Data entries
========================
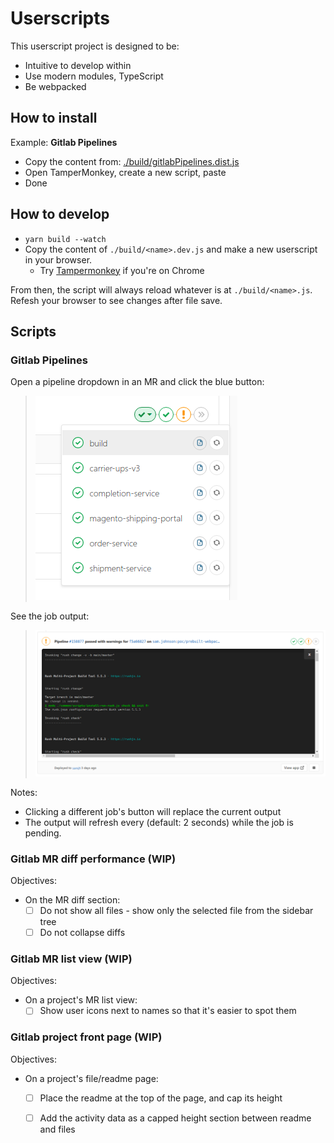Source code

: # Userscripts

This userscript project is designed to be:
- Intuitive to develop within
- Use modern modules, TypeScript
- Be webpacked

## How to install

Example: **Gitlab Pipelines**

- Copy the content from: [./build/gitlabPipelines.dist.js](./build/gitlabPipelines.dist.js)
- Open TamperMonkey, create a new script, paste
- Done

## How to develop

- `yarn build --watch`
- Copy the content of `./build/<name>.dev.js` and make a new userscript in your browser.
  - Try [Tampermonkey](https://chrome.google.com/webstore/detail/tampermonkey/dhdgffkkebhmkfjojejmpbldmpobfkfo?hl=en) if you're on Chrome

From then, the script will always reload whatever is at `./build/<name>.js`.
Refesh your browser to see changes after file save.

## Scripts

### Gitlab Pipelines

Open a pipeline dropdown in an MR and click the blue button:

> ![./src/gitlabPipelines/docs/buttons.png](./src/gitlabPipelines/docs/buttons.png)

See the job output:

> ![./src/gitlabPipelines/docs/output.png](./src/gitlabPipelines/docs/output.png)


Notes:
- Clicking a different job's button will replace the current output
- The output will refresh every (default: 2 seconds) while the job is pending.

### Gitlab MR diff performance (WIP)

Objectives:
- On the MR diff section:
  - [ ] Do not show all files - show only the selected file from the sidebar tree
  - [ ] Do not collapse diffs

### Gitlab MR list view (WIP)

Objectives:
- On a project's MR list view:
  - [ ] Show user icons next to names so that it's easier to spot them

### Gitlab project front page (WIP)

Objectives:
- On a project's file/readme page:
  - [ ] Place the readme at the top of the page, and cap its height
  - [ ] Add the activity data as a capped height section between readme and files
========================
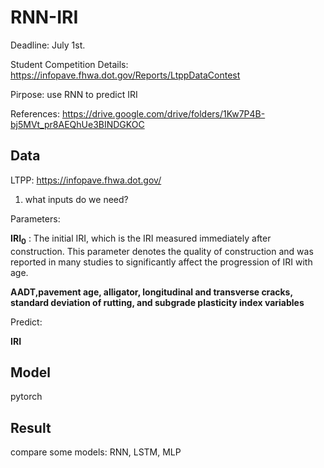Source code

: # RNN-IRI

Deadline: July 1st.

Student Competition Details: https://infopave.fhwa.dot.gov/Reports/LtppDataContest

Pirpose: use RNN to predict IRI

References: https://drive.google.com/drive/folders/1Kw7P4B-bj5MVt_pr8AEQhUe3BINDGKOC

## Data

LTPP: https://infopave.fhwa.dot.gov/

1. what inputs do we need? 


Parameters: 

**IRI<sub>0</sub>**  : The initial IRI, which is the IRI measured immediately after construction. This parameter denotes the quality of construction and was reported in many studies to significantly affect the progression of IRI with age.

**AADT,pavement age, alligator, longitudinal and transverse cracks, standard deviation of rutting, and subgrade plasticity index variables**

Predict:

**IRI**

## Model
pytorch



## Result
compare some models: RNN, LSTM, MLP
========================
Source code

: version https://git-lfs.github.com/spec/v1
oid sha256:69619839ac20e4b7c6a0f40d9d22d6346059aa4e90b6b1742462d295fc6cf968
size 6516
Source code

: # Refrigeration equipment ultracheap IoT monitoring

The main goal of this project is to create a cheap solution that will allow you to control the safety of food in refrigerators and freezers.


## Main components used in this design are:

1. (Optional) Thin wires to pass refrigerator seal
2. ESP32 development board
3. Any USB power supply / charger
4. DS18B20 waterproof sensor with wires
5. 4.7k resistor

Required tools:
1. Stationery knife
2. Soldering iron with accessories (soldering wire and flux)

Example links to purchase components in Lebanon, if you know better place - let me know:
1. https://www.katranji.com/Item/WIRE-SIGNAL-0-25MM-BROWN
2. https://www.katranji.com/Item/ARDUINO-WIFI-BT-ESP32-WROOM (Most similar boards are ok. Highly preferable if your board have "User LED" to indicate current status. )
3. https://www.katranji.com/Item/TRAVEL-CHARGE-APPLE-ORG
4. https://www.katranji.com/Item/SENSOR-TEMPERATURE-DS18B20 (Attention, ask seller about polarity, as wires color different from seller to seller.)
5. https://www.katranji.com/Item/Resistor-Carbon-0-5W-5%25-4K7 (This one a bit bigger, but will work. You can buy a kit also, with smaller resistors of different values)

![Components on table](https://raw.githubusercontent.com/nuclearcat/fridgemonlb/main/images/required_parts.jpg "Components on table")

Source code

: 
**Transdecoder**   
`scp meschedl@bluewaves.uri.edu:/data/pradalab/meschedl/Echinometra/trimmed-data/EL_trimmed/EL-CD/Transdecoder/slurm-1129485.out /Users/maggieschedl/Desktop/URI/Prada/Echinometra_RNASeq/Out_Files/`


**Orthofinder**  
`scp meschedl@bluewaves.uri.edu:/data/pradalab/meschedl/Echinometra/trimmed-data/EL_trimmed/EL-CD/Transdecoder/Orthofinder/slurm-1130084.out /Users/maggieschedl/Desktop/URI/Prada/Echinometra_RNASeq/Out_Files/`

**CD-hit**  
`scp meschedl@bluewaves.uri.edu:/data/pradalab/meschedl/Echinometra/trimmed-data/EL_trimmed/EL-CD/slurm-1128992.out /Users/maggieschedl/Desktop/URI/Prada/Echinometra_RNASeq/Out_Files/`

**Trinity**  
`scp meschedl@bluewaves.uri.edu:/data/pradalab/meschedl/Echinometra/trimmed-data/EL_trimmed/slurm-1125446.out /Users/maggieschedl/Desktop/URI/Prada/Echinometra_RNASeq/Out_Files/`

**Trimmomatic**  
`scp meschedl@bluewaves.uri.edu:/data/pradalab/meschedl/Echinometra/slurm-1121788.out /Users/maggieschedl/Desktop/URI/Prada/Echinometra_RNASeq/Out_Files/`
========================
In the data above, start at the line that has "- [ ] Do not collapse diffs", stop after the line that has "- [ ] Add the", and print every line in between exactly as it stands.

  - [ ] Do not collapse diffs

### Gitlab MR list view (WIP)

Objectives:
- On a project's MR list view:
  - [ ] Show user icons next to names so that it's easier to spot them

### Gitlab project front page (WIP)

Objectives:
- On a project's file/readme page:
  - [ ] Place the readme at the top of the page, and cap its height
  - [ ] Add the activity data as a capped height section between readme and files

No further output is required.